Plusieurs hypothèses pathogéniques peuvent expliquer la progression de ces lésions :

– l’effet pro-inflammatoire des radiations peut être un facteur de risque indépendant de progression de l’athérosclérose ;

– des modifications fonctionnelles de l’endothélium avec une induction de déficit enzymatique ;

– enfin, une hypothèse attractive est l’évidence que les radiations induisent une instabilité génomique qui peut persister de nombreuses années après une exposition induite.

Le dernier mécanisme de la sténose carotidienne radio-induite est l’athérosclérose accélérée. Cheng et al. [16]ont montré que l'âge était un facteur de risque significatif de sténose carotidienne post-RT sévère. En outre, ils ont suggéré qu'un mécanisme d'athérosclérose accélérée puisse augmenter la lésion initiale. L'augmentation des IMT carotides (CIMT) observée dans les artères

carotides irradiées suggère également le mécanisme potentiel, indiquant que les radiations peuvent accélérer la progression de l'athérosclérose [17].

Dorresteijn et al.[18] ont constaté que la RT était un facteur de risque indépendant de la maladie vasculaire, à l'instar d'autres facteurs plus courants, en particulier chez les patients ayant un intervalle post-RT> 10 ans.

Cependant, nous avons tendance à considérer que la sténose carotidienne radio-induite résulte des effets combinés de la lésion par radiation et des facteurs de risque traditionnels, tels que l'hypertension, le diabète, l'hyperlipidémie, le tabagisme et l'obésité, en particulier chez les patients plus âgés. Cela montre qu'il faut accorder plus d'attention à la modification complète des facteurs de risque d'athérosclérose chez les patients ayant des antécédents de RT.

4-Lésions artérielles aiguës et chroniques :

L’inflammation produite par la RT est un traumatisme endothélial aigu qui conduit à l’activation de la cascade de la coagulation suivie d’un dépôt de fibrine.

Des modifications surviennent secondairement, ainsi l’augmentation de l’épaississement intimal, la déposition de protéoglycanes, et une infiltration de cellules inflammatoires représentent la première étape du développement de l’athérosclérose dans les vaisseaux normalement épargnés par celle-ci.[19]

Les altérations plus tardives sont l’accumulation subintimale de substance fibrinoïde, la perte du tissu élastique, des fibres musculaires lisses et une fibrose adventicielle dense.
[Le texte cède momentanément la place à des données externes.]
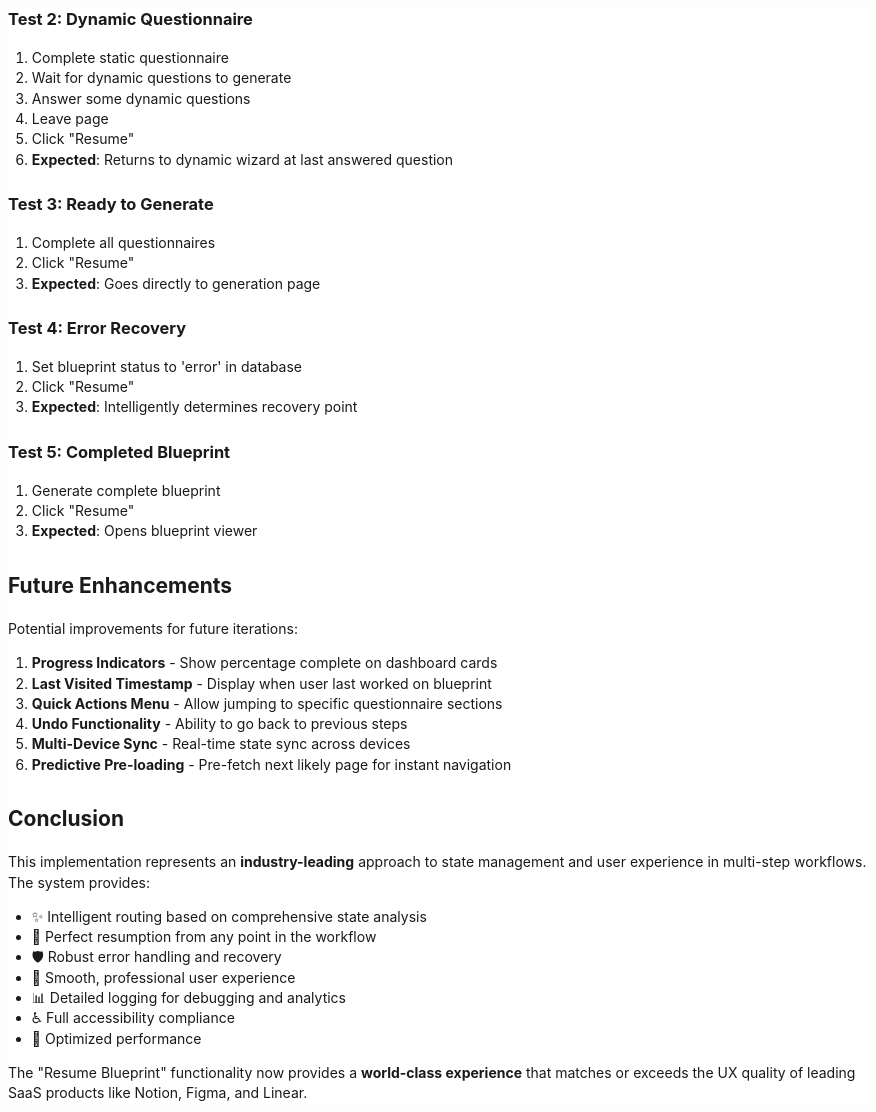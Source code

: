### Test 2: Dynamic Questionnaire
1. Complete static questionnaire
2. Wait for dynamic questions to generate
3. Answer some dynamic questions
4. Leave page
5. Click "Resume"
6. **Expected**: Returns to dynamic wizard at last answered question

### Test 3: Ready to Generate
1. Complete all questionnaires
2. Click "Resume"
3. **Expected**: Goes directly to generation page

### Test 4: Error Recovery
1. Set blueprint status to 'error' in database
2. Click "Resume"
3. **Expected**: Intelligently determines recovery point

### Test 5: Completed Blueprint
1. Generate complete blueprint
2. Click "Resume"
3. **Expected**: Opens blueprint viewer

## Future Enhancements

Potential improvements for future iterations:

1. **Progress Indicators** - Show percentage complete on dashboard cards
2. **Last Visited Timestamp** - Display when user last worked on blueprint
3. **Quick Actions Menu** - Allow jumping to specific questionnaire sections
4. **Undo Functionality** - Ability to go back to previous steps
5. **Multi-Device Sync** - Real-time state sync across devices
6. **Predictive Pre-loading** - Pre-fetch next likely page for instant navigation

## Conclusion

This implementation represents an **industry-leading** approach to state management and user experience in multi-step workflows. The system provides:

- ✨ Intelligent routing based on comprehensive state analysis
- 🎯 Perfect resumption from any point in the workflow
- 🛡️ Robust error handling and recovery
- 💫 Smooth, professional user experience
- 📊 Detailed logging for debugging and analytics
- ♿ Full accessibility compliance
- 🚀 Optimized performance

The "Resume Blueprint" functionality now provides a **world-class experience** that matches or exceeds the UX quality of leading SaaS products like Notion, Figma, and Linear.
Un retentissement précoce de la RT peut-être cependant retrouvé sur les artères de petit calibre avec une occlusion en rapport avec l’inflammation périartérielle. Par ailleurs des faux anévrismes ont été rarement rapportés.

Dans la phase chronique ou occlusive, les lésions pariétales associent un processus d’athérosclérose accélérée et une fibrose artérielle dense, le plus souvent responsable d’un retentissement hémodynamique plutôt qu’associé à un processus thromboembolique. Ces lésions sont rapportées à la RT souvent avec une latence de plusieurs décades, lorsqu’elles sont limitées aux zones irradiées, sur une population souvent jeune, ne présentant pas de facteurs de risque cardiovasculaire.

5-Lésions artérielles indirectes de la RT :

Les unes sont devenues rares que sont les complications infectieuses, les autres sont plus spécifiques au jeune enfant. Les complications artérielles précoces surviennent dans un contexte septique conséquence d’irradiation du tractus digestif au contact d’un vaisseau (RT de l’œsophage) ou d’exérèse tissulaire étendue après RT avec exposition des structures vasculaires en l’absence de couverture tissulaire adéquate (région cervicale ou RT du pelvis). Les complications rachidiennes de la RT après exérèse de tumeur rétropéritonéale peuvent entraîner chez l’enfant une hémiatrophie des corps vertébraux responsable de scoliose. À la fibrose aortique peut s’associer des plicatures ou des boucles aortiques responsables de coarctation.